Dean Michel
”Honor God and my family's challenges”
College: Arts and Sciences
Degree Program: History
Degree: Doctoral
Award: Mellon Fellow - Dumbarton Oaks (2025)
Motivation to pursue a graduate degree
I chose FSU because of their close relationship to the Seminole tribe and the Christian testimony of Bobby Bowden. Certainly not how one should select a university, but God brings us through his pathway in strange ways.
Importance and/or impact of research and work
My dissertation, A Watery Grave in the Desert: Termination, Survivance, and the Chemehuevi Indian Tribe, examines Indigeneity, federal environmental policies, and dam building in the twentieth century. These policies created a crisis for my ancestors that ultimately resulted in detribalization and a renewed struggle to reclaim our relationship to homelands. Chemehuevi adaptation to diaspora and ecologically transformed land pushes back against models that see a unidirectional path of Indigenous eradication.
Career aspirations
God willing, I will become a professor of Native American history while completing the first history of my tribe written by a tribal member.
Advice for anyone considering graduate school
Schedule time to do the things you enjoy because this will take all your time if you let it. God will bring you through this if you let him.
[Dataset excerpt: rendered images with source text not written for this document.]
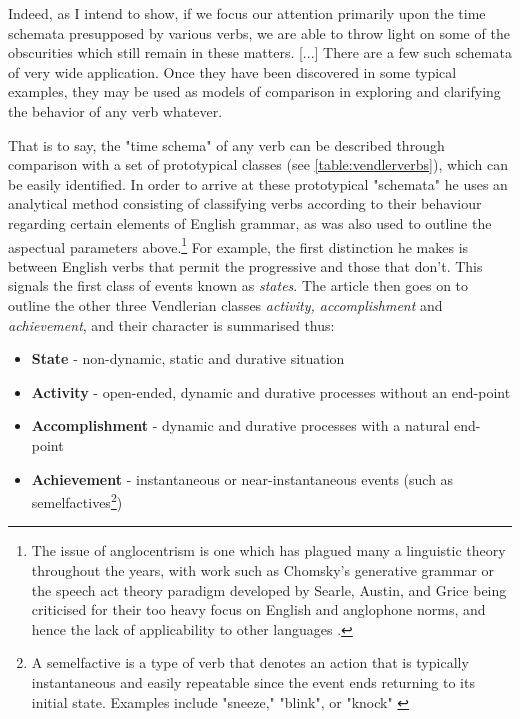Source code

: \begin{displayquote}
    Indeed, as I intend to show, if we focus our attention primarily upon the time schemata presupposed by various verbs, we are able to throw light on some of the obscurities which still remain in these matters. [...] There are a few such schemata of very wide application. Once they have been discovered in some typical examples, they may be used as models of comparison in exploring and clarifying the behavior of any verb whatever.
\end{displayquote}
That is to say, the "time schema" of any verb can be described through comparison with a set of prototypical classes (see \ref{table:vendlerverbs}), which can be easily identified. In order to arrive at these prototypical "schemata" he uses an analytical method consisting of classifying verbs according to their behaviour regarding certain elements of English grammar, as was also used to outline the aspectual parameters above.\footnote{The issue of anglocentrism is one which has plagued many a linguistic theory throughout the years, with work such as Chomsky's generative grammar \citep{chomsky1965aspects} or the speech act theory paradigm developed by Searle, Austin, and Grice \citep{searle1969speech, austin1962how, grice1975logic} being criticised for their too heavy focus on English and anglophone norms, and hence the lack of applicability to other languages \citep{LEVISEN2019101173}.} For example, the first distinction he makes is between English verbs that permit the progressive and those that don't. This signals the first class of events known as \emph{states}. The article then goes on to outline the other three Vendlerian classes \emph{activity, accomplishment} and \emph{achievement}, and their character is summarised thus: 

\begin{itemize}
    \item \textbf{State} - non-dynamic, static and durative situation
    \item \textbf{Activity} - open-ended, dynamic and durative processes without an end-point
    \item \textbf{Accomplishment} - dynamic and durative processes with a natural end-point
    \item \textbf{Achievement} - instantaneous or near-instantaneous events (such as semelfactives\footnote{A semelfactive is a type of verb that denotes an action that is typically instantaneous and easily repeatable since the event ends returning to its initial state. Examples include "sneeze," "blink", or "knock" \citep{Smith1991ThePO, hana_filip_lexasp} })
\end{itemize}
Accomplishments during graduate career
I am most proud of two accomplishments: My Mellon Fellowship in the Democracy and Landscape Initiative at Dumbarton Oaks Harvard Trusteeship in Washington DC allowed me to work in an amazing place and with excellent group of scholars. Second, being the first ever Florida PhD to win the Carter Manny Writing Award that often goes to Ivy League PhDs was an amazing accomplishment. In both God blessed me tremendously.